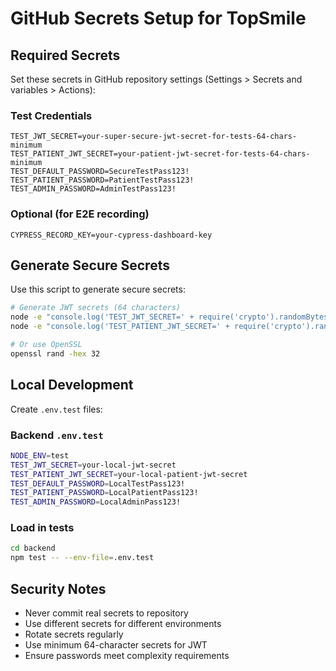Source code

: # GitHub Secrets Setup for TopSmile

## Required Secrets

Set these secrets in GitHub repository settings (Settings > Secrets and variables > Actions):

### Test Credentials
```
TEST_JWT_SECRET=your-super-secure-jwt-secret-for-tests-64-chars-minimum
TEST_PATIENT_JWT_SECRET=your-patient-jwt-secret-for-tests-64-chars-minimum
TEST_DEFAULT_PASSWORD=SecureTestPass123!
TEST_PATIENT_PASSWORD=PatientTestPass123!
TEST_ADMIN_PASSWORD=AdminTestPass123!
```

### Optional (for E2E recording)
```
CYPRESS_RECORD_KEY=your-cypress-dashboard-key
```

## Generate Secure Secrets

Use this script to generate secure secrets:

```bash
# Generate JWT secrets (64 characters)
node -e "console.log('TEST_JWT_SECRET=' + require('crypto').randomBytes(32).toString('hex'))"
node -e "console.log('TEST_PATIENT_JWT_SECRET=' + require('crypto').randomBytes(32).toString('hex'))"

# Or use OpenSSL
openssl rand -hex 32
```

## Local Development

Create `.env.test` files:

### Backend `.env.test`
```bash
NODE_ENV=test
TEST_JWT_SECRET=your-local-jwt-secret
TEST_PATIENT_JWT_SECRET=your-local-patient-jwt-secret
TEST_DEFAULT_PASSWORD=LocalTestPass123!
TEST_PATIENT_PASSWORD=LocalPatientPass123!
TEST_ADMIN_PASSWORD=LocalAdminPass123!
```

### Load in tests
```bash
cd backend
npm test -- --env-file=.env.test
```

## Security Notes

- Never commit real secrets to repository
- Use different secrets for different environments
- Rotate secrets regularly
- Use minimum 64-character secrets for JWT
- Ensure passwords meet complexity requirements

## What is being asked
Output the line that contains "- Never commit real secrets to repository", followed by every later line in the listing, with no line omitted and none added.

## Your response
- Never commit real secrets to repository
- Use different secrets for different environments
- Rotate secrets regularly
- Use minimum 64-character secrets for JWT
- Ensure passwords meet complexity requirements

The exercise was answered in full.